По физподготовке наша рота, благодаря Хомченко, опережала многих. Он сбил костяк физически крепких ребят, куда вошел и я. Через месяц «крутили солнце» на турнике, освоили брусья, зловредного «коня», о который расшибали колени (и мошонку) немало слабых курсантов. Заняли второе место в полку по футболу и метанию учебных гранат.
Неплохо была поставлена боевая подготовка. Мы научились с завязанными глазами разбирать «трехлинейку», изучили автомат ППШ и пулемет Дегтярева. Но боевые стрельбы проводились только из «трехлинейки» два раза в месяц по три патрона. Автомат и пулемет мы знали только теоретически. Нормы из винтовки я выбивал на «хорошо» и «отлично», в дальнейшем это отразилось на моей военной судьбе.
Занятия делились на любимые и «обязаловку». Как и большинство солдат, мы терпеть не могли строевую подготовку. Тем более, большинство ребят первые два месяца ходили в гражданской одежде. Кое-кому заменили только обувь и совсем уж ветхие пальтишки.
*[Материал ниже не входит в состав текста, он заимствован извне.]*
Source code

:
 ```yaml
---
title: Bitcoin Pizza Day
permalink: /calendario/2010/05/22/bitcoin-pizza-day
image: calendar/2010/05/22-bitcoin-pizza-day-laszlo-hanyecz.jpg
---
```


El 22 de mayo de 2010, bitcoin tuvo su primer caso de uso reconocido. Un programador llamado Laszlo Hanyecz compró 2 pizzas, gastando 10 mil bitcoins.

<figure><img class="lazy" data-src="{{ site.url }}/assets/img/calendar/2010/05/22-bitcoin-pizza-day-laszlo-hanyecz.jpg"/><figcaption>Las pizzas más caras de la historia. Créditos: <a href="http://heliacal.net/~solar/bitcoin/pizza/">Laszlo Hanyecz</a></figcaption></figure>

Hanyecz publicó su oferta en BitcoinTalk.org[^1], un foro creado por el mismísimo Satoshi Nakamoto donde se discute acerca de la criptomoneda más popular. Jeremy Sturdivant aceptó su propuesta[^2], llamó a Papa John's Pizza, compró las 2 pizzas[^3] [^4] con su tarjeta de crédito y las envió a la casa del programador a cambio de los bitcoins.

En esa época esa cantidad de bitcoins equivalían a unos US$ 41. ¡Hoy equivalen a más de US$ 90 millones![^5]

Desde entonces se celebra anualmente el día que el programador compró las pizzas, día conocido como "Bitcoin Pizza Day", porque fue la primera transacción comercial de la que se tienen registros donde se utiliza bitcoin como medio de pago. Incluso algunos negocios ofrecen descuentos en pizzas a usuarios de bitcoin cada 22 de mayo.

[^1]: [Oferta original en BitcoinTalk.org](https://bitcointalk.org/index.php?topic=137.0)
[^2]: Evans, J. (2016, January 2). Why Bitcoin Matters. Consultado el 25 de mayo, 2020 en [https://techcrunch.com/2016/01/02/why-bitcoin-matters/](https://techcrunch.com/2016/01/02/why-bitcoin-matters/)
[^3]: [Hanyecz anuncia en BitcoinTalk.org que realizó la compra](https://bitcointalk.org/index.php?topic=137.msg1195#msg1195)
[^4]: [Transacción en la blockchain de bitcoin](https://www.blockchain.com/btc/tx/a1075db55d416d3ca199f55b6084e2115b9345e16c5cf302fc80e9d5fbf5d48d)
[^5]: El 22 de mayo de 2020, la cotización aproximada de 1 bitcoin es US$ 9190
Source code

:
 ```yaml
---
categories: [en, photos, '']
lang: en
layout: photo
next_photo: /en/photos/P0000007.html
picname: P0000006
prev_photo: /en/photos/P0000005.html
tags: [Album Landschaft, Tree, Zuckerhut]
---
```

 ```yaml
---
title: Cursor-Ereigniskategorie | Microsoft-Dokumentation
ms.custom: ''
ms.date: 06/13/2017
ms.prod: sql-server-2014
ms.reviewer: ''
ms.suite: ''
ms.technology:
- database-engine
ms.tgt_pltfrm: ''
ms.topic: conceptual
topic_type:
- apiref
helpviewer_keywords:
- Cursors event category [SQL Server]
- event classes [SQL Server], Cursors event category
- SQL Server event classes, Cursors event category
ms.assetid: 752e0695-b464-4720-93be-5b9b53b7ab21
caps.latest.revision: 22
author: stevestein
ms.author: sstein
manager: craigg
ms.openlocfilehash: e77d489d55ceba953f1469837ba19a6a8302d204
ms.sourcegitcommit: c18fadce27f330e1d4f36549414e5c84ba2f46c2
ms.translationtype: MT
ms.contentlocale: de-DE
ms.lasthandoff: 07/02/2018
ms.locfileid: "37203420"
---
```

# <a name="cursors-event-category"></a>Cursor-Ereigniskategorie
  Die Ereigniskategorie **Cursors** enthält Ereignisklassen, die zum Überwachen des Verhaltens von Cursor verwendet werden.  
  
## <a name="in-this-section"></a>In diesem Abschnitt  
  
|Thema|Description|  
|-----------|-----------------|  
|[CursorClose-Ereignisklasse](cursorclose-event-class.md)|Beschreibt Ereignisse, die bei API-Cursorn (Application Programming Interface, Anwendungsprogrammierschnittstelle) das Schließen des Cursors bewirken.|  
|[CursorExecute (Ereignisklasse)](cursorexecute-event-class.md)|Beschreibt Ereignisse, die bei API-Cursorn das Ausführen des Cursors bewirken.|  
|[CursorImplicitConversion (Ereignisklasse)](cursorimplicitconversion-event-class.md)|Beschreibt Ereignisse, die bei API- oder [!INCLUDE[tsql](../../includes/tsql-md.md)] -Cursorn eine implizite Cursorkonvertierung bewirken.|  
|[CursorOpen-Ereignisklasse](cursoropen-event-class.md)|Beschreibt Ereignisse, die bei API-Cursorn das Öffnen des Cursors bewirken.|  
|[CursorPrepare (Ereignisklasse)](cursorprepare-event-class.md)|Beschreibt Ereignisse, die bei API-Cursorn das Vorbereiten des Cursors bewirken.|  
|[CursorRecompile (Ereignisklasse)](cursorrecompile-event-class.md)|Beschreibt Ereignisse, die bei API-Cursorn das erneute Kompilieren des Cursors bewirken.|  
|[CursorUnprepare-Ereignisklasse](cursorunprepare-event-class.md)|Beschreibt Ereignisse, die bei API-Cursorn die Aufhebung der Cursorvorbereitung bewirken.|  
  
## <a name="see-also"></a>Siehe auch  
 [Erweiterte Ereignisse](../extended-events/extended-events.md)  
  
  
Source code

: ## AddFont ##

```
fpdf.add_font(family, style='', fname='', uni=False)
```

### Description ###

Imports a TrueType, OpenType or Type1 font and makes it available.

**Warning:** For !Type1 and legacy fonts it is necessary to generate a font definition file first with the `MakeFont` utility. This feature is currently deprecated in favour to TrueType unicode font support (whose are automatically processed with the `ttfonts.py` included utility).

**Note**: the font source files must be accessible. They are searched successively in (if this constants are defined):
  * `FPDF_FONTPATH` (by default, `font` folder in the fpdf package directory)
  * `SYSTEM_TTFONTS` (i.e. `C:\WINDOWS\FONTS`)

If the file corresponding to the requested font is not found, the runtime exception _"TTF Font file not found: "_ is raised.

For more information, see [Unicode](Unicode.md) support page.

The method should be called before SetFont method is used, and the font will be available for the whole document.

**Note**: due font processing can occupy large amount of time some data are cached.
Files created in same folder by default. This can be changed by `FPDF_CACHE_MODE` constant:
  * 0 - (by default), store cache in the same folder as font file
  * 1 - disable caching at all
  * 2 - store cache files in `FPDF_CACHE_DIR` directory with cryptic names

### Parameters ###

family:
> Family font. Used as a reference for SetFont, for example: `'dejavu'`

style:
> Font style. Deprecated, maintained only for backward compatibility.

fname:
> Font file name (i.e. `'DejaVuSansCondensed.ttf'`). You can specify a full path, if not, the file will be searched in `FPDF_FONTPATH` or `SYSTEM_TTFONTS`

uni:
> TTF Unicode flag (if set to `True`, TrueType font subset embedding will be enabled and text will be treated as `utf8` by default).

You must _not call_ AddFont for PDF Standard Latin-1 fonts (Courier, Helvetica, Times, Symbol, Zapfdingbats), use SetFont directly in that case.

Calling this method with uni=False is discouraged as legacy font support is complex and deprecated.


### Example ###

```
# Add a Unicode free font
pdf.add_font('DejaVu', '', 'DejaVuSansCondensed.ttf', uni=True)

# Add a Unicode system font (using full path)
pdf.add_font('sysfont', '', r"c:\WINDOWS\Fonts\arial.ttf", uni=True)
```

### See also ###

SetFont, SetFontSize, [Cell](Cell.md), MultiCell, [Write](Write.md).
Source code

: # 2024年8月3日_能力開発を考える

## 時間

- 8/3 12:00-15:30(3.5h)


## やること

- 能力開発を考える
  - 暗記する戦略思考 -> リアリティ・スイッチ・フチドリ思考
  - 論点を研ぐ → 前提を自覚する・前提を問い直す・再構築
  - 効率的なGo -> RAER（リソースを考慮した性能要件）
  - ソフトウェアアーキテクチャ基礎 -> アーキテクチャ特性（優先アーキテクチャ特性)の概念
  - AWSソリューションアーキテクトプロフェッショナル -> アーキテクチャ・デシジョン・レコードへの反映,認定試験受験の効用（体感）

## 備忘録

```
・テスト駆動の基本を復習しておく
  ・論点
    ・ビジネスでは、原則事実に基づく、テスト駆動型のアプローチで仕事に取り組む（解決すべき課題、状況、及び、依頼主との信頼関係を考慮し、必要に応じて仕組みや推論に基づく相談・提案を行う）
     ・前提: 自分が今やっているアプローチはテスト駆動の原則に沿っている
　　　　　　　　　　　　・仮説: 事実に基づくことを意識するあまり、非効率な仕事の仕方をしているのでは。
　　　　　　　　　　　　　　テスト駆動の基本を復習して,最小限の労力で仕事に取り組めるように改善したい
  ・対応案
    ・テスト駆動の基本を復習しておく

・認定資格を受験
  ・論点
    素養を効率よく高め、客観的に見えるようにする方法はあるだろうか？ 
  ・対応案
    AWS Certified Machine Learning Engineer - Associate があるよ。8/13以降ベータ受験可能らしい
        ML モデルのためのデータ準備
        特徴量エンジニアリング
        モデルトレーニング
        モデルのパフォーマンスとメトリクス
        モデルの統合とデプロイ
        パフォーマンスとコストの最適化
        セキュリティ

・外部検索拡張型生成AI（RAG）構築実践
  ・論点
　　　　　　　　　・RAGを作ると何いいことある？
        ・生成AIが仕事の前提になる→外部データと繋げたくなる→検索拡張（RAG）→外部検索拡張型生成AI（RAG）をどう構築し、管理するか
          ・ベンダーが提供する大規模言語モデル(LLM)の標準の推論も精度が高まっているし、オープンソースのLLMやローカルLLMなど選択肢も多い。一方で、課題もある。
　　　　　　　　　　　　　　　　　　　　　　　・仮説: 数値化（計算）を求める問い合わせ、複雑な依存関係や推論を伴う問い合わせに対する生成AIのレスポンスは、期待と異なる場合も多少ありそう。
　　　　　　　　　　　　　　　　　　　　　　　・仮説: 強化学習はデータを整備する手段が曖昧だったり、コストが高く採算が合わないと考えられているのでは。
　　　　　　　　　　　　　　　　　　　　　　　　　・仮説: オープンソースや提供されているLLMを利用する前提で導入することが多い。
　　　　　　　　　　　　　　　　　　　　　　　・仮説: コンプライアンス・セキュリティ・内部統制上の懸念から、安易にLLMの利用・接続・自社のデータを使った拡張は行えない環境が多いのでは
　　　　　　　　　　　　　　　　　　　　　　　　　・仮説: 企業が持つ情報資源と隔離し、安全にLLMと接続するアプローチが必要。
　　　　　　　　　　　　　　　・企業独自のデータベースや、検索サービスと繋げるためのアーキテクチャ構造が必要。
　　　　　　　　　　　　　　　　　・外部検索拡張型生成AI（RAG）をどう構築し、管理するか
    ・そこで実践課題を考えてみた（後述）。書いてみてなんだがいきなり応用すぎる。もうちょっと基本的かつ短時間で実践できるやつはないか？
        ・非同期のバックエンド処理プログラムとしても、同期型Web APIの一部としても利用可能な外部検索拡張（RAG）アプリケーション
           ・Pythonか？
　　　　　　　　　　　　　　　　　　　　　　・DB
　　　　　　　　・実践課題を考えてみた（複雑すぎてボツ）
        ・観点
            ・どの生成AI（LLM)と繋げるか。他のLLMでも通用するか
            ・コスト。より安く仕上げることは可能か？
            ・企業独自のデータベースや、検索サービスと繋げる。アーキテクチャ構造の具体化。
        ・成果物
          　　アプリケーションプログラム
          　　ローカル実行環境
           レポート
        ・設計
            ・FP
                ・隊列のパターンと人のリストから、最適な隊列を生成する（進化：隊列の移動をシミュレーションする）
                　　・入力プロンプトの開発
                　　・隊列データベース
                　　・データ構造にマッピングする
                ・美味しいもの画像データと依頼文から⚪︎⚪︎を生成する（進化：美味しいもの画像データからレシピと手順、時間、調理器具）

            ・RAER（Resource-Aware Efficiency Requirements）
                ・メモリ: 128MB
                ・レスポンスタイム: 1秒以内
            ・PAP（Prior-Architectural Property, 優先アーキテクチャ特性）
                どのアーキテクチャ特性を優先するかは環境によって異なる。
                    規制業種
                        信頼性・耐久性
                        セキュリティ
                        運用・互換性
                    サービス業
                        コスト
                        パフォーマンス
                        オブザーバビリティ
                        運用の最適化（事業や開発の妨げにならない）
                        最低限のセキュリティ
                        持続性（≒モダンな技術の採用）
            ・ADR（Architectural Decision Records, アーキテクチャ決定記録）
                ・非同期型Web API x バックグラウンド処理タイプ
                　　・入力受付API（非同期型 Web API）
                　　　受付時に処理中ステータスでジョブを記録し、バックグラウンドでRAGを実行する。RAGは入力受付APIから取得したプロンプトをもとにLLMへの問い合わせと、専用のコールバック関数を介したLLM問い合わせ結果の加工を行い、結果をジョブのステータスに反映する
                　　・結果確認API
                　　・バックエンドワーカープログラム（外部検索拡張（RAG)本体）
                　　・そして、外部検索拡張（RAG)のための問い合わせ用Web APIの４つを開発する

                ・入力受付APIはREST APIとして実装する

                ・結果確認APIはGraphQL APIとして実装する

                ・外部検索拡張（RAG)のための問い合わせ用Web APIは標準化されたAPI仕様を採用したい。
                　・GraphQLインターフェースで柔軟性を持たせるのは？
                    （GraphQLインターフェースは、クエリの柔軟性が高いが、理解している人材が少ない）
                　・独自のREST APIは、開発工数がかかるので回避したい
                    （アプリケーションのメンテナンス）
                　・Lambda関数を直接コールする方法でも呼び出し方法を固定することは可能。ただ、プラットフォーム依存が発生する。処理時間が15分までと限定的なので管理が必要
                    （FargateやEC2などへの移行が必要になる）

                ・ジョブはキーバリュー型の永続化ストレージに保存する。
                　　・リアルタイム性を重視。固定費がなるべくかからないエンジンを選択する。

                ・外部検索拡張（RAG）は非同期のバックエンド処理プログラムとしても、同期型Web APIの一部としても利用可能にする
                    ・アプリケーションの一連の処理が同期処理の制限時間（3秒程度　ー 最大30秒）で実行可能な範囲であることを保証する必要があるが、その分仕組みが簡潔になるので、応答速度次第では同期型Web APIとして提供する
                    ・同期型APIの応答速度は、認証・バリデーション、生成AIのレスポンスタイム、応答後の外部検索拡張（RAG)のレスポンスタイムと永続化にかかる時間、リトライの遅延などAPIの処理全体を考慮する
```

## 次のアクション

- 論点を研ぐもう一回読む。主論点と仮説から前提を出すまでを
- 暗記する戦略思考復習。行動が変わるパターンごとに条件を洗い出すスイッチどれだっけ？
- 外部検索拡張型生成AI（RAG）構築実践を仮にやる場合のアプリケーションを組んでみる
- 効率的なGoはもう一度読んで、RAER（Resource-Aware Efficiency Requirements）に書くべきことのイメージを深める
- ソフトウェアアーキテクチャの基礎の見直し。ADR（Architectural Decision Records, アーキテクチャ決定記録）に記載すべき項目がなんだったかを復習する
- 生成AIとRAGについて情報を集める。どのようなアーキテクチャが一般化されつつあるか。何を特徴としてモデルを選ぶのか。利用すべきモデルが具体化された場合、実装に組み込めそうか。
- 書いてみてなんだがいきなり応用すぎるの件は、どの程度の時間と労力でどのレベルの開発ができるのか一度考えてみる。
Зато в один из солнечных мартовских дней после бани выдали новое белье, гимнастерки, ботинки с обмотками, шаровары, пилотки со звездочками.
Пошла веселее и строевая подготовка. В военной форме мы чувствовали себя настоящими солдатами. Много занимались тактическими занятиями. Одно отделение занимало окопы, а два других наступали. Шли в атаку, оборонялись. Воевали хоть и с деревянными винтовками, но с большим азартом.